- Task requirements -
Lift out each line of the data that holds "version".

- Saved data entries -
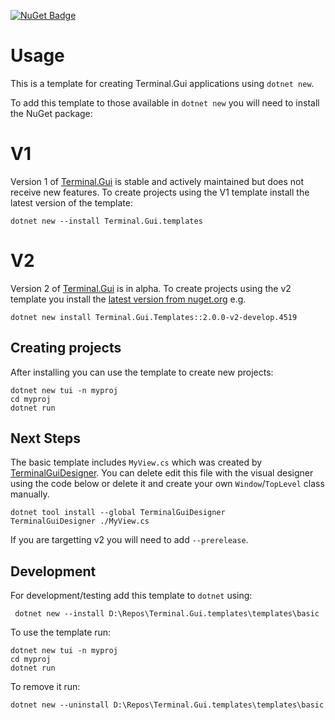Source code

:  [![NuGet Badge](https://buildstats.info/nuget/Terminal.gui.templates)](https://www.nuget.org/packages/Terminal.gui.templates/)

# Usage
This is a template for creating Terminal.Gui applications using `dotnet new`.

To add this template to those available in `dotnet new` you will need to install the NuGet package:

# V1
Version 1 of [Terminal.Gui](https://github.com/gui-cs/Terminal.Gui) is stable and actively maintained but does not receive new features. To create projects using the V1 template install the latest version of the template:

```
dotnet new --install Terminal.Gui.templates
```

# V2
Version 2 of [Terminal.Gui](https://github.com/gui-cs/Terminal.Gui) is in alpha.  To create projects using the v2 template you install the [latest version from nuget.org](https://www.nuget.org/packages/Terminal.gui.templates) e.g.

```
dotnet new install Terminal.Gui.Templates::2.0.0-v2-develop.4519
```

## Creating projects

After installing you can use the template to create new projects:

```
dotnet new tui -n myproj
cd myproj
dotnet run
```

## Next Steps

The basic template includes `MyView.cs` which was created by [TerminalGuiDesigner](https://github.com/gui-cs/TerminalGuiDesigner).  You can delete edit this file with the visual designer using the code below or delete it and create your own `Window`/`TopLevel` class manually.

```
dotnet tool install --global TerminalGuiDesigner
TerminalGuiDesigner ./MyView.cs
```

If you are targetting v2 you will need to add `--prerelease`.

## Development
For development/testing add this template to `dotnet` using:

```
 dotnet new --install D:\Repos\Terminal.Gui.templates\templates\basic
```

To use the template run:

```
dotnet new tui -n myproj
cd myproj
dotnet run
```

To remove it run:

```
dotnet new --uninstall D:\Repos\Terminal.Gui.templates\templates\basic
```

- Answer below -
Version 1 of [Terminal.Gui](https://github.com/gui-cs/Terminal.Gui) is stable and actively maintained but does not receive new features. To create projects using the V1 template install the latest version of the template:
Version 2 of [Terminal.Gui](https://github.com/gui-cs/Terminal.Gui) is in alpha.  To create projects using the v2 template you install the [latest version from nuget.org](https://www.nuget.org/packages/Terminal.gui.templates) e.g.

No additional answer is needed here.